-- Task description --
Set down the line that contains "A lo que Scream" and every line after it to the end of the entries, exactly as they stand and nothing more.

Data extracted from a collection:
════

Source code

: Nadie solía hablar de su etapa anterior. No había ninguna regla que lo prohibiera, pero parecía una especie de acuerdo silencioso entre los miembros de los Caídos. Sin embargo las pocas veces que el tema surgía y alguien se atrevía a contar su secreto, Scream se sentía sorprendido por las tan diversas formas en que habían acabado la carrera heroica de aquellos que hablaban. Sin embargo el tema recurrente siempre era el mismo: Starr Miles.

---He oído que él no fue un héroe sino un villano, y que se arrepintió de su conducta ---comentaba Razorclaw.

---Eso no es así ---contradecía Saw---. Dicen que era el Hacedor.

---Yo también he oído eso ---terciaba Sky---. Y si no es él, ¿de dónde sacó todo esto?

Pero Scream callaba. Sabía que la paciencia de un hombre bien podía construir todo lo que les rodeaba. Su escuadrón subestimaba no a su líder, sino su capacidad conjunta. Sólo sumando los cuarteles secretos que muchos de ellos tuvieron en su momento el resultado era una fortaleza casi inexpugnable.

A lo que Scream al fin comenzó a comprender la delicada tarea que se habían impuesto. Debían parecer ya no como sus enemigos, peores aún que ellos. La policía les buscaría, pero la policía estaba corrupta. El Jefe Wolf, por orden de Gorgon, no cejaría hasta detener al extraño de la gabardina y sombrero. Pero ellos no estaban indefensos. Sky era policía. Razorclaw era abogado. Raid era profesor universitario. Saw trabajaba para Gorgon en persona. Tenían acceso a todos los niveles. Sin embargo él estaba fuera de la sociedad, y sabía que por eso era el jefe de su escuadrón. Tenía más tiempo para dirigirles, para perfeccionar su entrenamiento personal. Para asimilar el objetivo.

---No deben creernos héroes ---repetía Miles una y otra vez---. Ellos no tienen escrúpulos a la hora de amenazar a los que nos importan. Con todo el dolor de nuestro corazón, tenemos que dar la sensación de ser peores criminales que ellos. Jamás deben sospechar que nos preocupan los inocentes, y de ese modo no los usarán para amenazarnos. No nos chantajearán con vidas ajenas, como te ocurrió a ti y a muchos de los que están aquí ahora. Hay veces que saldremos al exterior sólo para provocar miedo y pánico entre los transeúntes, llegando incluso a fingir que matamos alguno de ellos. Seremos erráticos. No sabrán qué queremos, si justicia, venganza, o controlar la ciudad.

════

-- Exercise result --
A lo que Scream al fin comenzó a comprender la delicada tarea que se habían impuesto. Debían parecer ya no como sus enemigos, peores aún que ellos. La policía les buscaría, pero la policía estaba corrupta. El Jefe Wolf, por orden de Gorgon, no cejaría hasta detener al extraño de la gabardina y sombrero. Pero ellos no estaban indefensos. Sky era policía. Razorclaw era abogado. Raid era profesor universitario. Saw trabajaba para Gorgon en persona. Tenían acceso a todos los niveles. Sin embargo él estaba fuera de la sociedad, y sabía que por eso era el jefe de su escuadrón. Tenía más tiempo para dirigirles, para perfeccionar su entrenamiento personal. Para asimilar el objetivo.

---No deben creernos héroes ---repetía Miles una y otra vez---. Ellos no tienen escrúpulos a la hora de amenazar a los que nos importan. Con todo el dolor de nuestro corazón, tenemos que dar la sensación de ser peores criminales que ellos. Jamás deben sospechar que nos preocupan los inocentes, y de ese modo no los usarán para amenazarnos. No nos chantajearán con vidas ajenas, como te ocurrió a ti y a muchos de los que están aquí ahora. Hay veces que saldremos al exterior sólo para provocar miedo y pánico entre los transeúntes, llegando incluso a fingir que matamos alguno de ellos. Seremos erráticos. No sabrán qué queremos, si justicia, venganza, o controlar la ciudad.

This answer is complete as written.